▸ Exercise
Once you find the line with "- Artificial Players" in the entries below, return exactly every line from it through the line with "### Impressions".

Data entries:
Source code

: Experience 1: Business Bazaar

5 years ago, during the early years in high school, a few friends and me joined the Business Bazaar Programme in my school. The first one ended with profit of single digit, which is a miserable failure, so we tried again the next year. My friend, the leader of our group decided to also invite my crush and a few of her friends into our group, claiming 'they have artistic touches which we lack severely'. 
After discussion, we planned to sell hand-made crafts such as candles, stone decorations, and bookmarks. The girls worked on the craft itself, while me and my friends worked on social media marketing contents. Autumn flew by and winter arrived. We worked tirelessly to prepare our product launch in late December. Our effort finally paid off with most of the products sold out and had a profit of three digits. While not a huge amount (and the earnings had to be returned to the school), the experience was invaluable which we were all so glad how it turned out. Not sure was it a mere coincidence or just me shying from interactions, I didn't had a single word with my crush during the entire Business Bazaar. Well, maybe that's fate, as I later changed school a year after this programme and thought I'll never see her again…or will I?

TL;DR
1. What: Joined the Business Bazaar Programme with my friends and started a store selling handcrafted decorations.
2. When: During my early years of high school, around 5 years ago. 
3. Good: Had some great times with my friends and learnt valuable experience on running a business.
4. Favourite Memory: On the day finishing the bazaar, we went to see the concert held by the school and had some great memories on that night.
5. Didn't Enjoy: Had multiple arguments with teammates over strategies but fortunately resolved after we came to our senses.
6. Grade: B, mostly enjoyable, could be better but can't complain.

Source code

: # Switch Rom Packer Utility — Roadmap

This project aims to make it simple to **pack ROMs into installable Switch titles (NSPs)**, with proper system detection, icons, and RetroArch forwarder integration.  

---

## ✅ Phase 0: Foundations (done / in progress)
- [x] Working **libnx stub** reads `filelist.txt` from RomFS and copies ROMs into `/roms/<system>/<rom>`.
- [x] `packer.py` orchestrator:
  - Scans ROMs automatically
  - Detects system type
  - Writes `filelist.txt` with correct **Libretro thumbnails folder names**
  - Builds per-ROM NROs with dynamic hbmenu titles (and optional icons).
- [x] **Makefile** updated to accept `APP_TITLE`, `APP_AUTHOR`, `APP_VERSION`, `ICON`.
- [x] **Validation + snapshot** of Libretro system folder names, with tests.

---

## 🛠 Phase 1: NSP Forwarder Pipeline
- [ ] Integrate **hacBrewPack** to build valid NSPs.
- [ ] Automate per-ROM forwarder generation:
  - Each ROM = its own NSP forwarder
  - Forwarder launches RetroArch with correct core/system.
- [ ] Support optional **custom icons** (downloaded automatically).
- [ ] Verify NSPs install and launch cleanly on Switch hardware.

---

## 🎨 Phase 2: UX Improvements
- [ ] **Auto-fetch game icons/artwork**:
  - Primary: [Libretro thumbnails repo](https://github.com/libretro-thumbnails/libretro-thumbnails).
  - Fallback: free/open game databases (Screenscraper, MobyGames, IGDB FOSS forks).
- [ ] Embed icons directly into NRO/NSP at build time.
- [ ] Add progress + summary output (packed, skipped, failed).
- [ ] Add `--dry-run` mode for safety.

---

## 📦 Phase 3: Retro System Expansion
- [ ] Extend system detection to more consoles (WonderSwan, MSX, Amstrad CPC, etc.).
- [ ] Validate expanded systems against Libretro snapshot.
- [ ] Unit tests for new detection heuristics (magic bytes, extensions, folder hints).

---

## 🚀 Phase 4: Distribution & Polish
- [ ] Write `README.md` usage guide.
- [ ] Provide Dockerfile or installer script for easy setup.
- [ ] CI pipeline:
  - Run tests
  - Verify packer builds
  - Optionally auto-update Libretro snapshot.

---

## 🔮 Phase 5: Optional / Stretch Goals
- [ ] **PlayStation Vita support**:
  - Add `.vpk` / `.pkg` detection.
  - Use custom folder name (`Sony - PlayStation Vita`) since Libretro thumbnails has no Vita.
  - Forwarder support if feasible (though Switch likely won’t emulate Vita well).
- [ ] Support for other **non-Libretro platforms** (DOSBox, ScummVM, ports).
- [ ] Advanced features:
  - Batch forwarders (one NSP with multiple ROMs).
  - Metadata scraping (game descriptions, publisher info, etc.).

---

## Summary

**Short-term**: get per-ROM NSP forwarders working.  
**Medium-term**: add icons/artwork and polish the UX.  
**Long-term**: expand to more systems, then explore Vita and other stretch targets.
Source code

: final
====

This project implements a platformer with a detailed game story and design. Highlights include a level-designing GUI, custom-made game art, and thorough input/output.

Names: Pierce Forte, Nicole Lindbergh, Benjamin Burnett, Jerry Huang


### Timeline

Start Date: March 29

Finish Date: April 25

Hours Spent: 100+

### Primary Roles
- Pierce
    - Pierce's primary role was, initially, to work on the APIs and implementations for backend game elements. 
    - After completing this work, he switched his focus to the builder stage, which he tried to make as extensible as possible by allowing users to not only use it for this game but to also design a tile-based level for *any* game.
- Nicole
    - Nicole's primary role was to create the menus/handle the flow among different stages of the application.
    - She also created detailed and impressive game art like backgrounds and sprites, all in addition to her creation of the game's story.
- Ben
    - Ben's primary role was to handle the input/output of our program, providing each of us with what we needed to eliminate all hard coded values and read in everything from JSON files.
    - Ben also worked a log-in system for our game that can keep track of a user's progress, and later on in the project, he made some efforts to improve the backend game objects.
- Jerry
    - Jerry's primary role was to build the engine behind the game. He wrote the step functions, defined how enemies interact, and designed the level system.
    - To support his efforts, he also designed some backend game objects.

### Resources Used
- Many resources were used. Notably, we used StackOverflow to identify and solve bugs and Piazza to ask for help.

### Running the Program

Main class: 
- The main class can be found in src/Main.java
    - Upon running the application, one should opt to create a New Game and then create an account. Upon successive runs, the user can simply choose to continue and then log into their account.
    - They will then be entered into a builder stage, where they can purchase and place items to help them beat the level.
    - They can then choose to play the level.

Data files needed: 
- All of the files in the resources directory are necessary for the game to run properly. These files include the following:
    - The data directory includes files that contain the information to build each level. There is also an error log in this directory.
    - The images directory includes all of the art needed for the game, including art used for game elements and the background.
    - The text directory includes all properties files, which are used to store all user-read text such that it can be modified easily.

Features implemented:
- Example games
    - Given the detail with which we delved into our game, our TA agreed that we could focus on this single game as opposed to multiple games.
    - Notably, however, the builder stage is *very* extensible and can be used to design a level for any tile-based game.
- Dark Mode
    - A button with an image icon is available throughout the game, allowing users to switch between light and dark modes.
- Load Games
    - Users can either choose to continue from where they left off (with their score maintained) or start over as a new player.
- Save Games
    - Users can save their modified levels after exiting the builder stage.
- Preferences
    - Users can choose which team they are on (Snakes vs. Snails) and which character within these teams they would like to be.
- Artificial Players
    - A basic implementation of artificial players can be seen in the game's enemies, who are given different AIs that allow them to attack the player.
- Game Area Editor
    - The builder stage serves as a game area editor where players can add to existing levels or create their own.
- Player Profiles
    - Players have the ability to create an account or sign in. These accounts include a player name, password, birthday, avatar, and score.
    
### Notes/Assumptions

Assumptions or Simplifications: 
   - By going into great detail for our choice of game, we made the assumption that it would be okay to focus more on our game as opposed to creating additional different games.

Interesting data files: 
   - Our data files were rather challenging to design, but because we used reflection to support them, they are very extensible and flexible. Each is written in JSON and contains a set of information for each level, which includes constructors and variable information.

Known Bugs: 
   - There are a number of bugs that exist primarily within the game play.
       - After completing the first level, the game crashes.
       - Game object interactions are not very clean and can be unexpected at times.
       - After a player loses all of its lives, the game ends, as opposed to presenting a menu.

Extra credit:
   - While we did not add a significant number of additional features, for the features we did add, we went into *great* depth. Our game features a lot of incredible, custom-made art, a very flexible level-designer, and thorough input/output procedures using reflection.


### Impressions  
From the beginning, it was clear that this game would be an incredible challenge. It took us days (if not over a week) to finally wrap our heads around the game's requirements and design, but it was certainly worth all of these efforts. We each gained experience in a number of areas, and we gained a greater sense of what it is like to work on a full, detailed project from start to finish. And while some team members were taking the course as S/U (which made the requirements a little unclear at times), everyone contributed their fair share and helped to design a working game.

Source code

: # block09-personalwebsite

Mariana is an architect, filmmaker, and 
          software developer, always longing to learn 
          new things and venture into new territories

▸ Finished exercise
- Artificial Players
    - A basic implementation of artificial players can be seen in the game's enemies, who are given different AIs that allow them to attack the player.
- Game Area Editor
    - The builder stage serves as a game area editor where players can add to existing levels or create their own.
- Player Profiles
    - Players have the ability to create an account or sign in. These accounts include a player name, password, birthday, avatar, and score.
    
### Notes/Assumptions

Assumptions or Simplifications: 
   - By going into great detail for our choice of game, we made the assumption that it would be okay to focus more on our game as opposed to creating additional different games.

Interesting data files: 
   - Our data files were rather challenging to design, but because we used reflection to support them, they are very extensible and flexible. Each is written in JSON and contains a set of information for each level, which includes constructors and variable information.

Known Bugs: 
   - There are a number of bugs that exist primarily within the game play.
       - After completing the first level, the game crashes.
       - Game object interactions are not very clean and can be unexpected at times.
       - After a player loses all of its lives, the game ends, as opposed to presenting a menu.

Extra credit:
   - While we did not add a significant number of additional features, for the features we did add, we went into *great* depth. Our game features a lot of incredible, custom-made art, a very flexible level-designer, and thorough input/output procedures using reflection.


### Impressions  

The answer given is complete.